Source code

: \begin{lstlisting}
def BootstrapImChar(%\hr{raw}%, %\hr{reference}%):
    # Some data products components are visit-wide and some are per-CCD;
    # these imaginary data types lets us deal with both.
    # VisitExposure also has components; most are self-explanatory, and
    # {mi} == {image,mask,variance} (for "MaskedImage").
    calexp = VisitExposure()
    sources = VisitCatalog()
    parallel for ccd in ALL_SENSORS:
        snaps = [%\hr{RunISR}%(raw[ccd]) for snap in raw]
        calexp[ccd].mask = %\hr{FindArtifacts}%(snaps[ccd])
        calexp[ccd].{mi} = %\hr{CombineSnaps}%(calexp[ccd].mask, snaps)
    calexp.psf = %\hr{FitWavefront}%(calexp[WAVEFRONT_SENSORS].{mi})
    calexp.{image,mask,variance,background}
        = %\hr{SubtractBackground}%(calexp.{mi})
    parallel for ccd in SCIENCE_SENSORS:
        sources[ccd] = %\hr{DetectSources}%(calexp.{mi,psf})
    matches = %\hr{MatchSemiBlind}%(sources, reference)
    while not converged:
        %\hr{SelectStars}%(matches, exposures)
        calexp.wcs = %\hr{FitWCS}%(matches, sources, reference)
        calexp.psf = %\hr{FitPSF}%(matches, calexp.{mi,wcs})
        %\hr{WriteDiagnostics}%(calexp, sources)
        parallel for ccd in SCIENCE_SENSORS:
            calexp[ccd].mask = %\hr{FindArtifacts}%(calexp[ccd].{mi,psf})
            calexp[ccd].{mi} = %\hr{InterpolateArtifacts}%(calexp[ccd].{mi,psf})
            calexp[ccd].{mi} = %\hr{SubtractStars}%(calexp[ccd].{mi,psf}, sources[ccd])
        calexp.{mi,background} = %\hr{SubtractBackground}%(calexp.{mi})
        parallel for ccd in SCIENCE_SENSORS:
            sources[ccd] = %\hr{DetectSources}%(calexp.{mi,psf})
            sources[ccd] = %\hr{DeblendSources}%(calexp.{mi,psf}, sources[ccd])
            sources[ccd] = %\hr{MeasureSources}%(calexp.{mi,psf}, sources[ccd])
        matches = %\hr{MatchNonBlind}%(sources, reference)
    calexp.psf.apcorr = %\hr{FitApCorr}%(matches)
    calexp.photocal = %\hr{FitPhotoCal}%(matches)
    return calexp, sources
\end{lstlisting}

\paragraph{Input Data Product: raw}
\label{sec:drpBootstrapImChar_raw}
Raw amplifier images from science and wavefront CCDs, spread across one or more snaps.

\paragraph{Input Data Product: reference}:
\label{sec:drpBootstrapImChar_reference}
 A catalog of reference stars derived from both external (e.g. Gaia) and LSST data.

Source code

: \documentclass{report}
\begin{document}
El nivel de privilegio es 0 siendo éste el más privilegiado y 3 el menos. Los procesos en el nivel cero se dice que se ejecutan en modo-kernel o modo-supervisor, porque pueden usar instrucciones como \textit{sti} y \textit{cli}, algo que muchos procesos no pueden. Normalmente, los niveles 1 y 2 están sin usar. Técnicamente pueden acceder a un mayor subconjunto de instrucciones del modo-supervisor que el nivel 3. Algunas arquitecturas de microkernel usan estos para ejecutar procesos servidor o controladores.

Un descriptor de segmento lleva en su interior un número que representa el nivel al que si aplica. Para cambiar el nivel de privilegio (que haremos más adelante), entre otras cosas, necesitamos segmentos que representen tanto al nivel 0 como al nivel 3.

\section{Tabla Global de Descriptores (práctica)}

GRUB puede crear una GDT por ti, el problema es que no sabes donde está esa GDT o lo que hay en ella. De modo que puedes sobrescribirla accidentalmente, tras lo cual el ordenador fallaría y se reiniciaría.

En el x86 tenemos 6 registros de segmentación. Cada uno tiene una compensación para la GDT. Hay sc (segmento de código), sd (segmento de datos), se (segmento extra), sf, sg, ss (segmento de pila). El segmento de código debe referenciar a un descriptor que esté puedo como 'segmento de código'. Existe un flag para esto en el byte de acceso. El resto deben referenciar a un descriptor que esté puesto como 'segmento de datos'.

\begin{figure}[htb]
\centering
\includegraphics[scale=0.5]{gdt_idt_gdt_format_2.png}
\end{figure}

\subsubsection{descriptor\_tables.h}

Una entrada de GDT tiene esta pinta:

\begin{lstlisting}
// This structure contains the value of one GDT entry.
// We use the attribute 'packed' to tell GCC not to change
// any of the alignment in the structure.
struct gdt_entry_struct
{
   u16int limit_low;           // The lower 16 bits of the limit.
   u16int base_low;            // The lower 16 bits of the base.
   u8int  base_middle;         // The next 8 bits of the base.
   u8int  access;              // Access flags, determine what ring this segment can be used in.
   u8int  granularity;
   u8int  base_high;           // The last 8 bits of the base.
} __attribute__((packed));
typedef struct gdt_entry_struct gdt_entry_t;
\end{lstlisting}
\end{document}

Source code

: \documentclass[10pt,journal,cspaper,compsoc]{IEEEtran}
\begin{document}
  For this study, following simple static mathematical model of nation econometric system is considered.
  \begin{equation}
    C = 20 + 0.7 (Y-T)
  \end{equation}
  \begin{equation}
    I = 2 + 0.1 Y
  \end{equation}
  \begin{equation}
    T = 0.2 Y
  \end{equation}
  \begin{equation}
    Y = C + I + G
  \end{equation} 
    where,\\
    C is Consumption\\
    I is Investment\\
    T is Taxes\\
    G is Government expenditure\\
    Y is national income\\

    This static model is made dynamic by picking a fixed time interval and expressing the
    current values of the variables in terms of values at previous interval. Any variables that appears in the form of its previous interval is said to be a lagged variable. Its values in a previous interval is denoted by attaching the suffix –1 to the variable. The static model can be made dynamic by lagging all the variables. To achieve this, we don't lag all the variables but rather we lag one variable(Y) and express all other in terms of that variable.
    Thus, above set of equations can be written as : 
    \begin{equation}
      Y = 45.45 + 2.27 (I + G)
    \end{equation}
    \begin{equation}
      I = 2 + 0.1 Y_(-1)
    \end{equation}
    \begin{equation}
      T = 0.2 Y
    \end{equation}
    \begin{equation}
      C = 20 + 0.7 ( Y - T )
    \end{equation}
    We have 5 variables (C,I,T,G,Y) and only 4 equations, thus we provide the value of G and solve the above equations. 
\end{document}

────────

TASK DESCRIPTION = Lines of the data above that include the string "mask" must each be copied.

SOLVED EXERCISE =
    # {mi} == {image,mask,variance} (for "MaskedImage").
        calexp[ccd].mask = %\hr{FindArtifacts}%(snaps[ccd])
        calexp[ccd].{mi} = %\hr{CombineSnaps}%(calexp[ccd].mask, snaps)
    calexp.{image,mask,variance,background}
            calexp[ccd].mask = %\hr{FindArtifacts}%(calexp[ccd].{mi,psf})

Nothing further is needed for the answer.